Every line in the listing below from the one with "1. [Ceph v13.2.1" through the one with "1. [Ceph Mimic" is to be reproduced exactly, both ends included; leave out the rest.

....

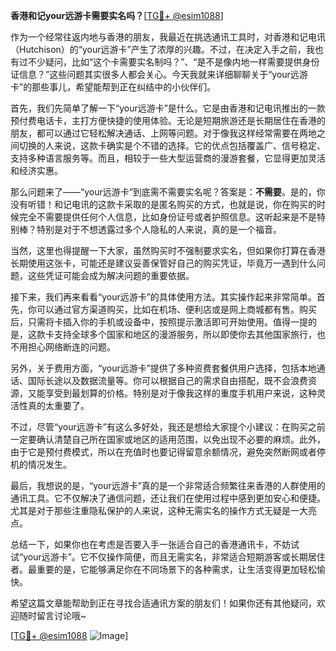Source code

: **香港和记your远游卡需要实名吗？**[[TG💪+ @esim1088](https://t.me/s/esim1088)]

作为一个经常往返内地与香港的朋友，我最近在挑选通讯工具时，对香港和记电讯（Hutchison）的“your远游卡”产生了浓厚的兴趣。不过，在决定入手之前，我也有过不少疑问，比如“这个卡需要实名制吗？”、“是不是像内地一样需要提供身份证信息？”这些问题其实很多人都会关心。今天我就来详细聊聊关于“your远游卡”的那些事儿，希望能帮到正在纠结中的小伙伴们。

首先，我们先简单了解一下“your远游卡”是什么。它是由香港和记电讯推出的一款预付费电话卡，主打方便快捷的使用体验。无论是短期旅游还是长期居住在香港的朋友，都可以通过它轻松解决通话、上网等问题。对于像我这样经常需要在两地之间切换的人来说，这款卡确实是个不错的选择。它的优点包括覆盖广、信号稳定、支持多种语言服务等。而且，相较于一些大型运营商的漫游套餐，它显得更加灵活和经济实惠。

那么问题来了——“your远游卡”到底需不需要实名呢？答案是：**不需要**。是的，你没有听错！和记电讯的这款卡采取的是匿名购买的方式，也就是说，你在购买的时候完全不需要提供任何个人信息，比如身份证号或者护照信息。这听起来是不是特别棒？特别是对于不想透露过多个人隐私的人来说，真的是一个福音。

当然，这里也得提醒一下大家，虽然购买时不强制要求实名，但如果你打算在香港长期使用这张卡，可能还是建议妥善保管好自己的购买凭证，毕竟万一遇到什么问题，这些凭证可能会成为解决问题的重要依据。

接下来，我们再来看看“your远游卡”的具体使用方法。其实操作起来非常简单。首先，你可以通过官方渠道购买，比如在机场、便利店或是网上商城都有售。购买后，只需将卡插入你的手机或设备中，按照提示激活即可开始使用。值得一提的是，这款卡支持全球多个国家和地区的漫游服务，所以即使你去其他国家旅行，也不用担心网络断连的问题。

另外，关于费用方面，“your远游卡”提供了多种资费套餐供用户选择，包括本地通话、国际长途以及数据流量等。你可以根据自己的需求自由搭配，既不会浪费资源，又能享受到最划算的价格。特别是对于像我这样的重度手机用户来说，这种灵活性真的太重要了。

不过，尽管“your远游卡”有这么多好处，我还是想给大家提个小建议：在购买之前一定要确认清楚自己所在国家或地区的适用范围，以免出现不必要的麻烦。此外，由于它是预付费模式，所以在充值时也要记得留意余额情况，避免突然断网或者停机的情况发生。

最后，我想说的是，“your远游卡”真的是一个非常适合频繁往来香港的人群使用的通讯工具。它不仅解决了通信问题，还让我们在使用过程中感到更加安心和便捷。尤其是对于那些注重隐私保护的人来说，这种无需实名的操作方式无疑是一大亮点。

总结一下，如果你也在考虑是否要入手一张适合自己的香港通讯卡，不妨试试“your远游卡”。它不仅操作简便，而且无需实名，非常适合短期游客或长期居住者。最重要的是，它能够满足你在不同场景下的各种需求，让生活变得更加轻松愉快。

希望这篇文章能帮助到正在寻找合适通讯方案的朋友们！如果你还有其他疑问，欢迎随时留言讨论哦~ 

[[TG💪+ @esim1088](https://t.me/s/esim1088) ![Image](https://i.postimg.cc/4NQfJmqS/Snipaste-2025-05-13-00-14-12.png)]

....

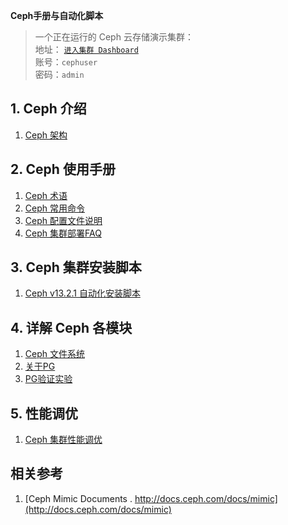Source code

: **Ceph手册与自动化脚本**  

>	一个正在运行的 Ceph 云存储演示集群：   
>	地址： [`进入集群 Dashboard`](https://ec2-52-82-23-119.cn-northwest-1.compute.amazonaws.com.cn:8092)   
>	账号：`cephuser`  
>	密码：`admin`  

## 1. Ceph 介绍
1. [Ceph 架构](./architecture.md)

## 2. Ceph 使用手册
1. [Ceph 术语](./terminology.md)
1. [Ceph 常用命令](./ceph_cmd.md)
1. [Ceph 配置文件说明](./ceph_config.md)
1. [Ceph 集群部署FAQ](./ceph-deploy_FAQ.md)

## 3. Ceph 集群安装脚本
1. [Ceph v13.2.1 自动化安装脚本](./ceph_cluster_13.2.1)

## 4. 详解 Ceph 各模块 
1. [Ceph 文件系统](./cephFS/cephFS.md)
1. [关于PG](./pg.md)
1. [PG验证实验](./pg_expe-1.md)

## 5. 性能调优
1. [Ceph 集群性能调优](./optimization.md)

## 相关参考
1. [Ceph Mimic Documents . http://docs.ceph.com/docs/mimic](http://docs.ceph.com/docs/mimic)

....

→ **Solution to this exercise**:
1. [Ceph v13.2.1 自动化安装脚本](./ceph_cluster_13.2.1)

## 4. 详解 Ceph 各模块 
1. [Ceph 文件系统](./cephFS/cephFS.md)
1. [关于PG](./pg.md)
1. [PG验证实验](./pg_expe-1.md)

## 5. 性能调优
1. [Ceph 集群性能调优](./optimization.md)

## 相关参考
1. [Ceph Mimic Documents . http://docs.ceph.com/docs/mimic](http://docs.ceph.com/docs/mimic)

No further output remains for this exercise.